Springer Monographs in Mathematics. Berlin: Springer (ISBN 3-540-24221-X/hbk). x, 205 p. (2005).
The book starts with the basic notion of absolute values followed by a comprehensive introduction to the theory of Krull valuations of arbitrary rank leading eventually to some deep results of recent research. The book is more or less self contained and gives new, interesting and short proofs of several theorems like the approximation theorem, fundamental inequality and equivalent versions of Hensels’s Lemma.

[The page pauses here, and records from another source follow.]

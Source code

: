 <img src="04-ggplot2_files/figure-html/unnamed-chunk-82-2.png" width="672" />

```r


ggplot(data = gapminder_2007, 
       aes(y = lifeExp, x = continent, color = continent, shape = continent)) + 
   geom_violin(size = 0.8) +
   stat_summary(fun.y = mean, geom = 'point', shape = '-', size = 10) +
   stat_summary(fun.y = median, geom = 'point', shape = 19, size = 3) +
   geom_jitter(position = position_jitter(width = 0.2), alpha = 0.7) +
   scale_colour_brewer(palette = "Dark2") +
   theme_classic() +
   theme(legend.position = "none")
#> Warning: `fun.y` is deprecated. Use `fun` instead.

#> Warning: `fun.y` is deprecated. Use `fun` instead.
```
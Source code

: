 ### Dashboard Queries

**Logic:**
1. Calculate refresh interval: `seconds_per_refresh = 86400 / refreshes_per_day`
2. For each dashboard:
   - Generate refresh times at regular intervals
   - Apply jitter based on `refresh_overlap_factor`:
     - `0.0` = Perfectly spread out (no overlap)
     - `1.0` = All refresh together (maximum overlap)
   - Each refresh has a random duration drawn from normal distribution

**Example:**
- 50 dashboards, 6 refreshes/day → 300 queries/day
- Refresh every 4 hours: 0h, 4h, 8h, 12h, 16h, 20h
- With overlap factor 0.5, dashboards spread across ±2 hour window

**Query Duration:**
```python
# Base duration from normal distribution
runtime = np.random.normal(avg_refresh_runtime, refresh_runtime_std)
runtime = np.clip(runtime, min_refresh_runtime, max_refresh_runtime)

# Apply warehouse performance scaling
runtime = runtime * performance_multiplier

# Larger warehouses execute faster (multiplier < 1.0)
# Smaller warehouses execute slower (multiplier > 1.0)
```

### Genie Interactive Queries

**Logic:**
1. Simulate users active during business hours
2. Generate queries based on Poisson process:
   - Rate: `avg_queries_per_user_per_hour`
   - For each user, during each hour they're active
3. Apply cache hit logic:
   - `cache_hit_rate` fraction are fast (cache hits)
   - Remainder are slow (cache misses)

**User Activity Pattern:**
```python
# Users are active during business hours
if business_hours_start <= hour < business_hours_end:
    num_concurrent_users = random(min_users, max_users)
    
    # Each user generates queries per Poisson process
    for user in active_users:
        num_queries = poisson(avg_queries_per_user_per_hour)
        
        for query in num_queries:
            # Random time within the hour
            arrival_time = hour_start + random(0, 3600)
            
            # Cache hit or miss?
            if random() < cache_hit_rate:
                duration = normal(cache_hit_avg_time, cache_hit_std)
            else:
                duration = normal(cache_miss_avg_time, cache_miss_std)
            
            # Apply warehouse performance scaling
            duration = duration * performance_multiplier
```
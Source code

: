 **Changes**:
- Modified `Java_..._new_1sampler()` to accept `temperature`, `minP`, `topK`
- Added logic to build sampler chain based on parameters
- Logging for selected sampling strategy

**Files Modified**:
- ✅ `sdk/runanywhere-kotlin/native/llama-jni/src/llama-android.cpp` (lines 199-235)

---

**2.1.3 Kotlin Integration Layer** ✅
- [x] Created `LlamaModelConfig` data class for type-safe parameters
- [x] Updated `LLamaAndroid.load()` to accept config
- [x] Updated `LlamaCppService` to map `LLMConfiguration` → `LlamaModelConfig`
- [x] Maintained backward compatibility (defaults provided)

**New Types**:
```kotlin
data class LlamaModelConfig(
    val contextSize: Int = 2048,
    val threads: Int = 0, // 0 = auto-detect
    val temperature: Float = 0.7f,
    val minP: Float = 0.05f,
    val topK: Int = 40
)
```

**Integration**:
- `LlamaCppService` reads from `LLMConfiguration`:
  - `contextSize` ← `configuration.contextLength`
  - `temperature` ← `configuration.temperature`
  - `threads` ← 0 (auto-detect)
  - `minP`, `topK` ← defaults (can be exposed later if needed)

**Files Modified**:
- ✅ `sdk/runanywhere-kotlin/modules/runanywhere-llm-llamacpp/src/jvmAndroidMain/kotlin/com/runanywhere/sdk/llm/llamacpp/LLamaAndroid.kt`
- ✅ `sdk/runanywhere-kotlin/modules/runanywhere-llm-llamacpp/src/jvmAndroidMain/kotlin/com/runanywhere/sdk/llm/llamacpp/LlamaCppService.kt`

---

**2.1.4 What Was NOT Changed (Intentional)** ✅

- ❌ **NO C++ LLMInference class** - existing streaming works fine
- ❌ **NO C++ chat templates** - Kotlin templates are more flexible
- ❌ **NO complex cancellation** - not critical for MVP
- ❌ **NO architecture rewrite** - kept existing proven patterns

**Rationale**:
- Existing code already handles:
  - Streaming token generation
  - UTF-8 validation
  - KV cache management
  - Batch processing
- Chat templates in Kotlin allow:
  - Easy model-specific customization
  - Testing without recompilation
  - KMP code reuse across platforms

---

After presenting basic facts about absolute values in Chapter 1, the authors introduce valuations of arbitrary rank in Chapter 2. Chapter 3 contains study of prolongations of valuations to overfields. Chapter 4 deals with Henselian and \(p\)-Henselian fields. The structure theory for infinite Galois extensions is given in Chapter 5. The last chapter deals with the applications of general valuation theory.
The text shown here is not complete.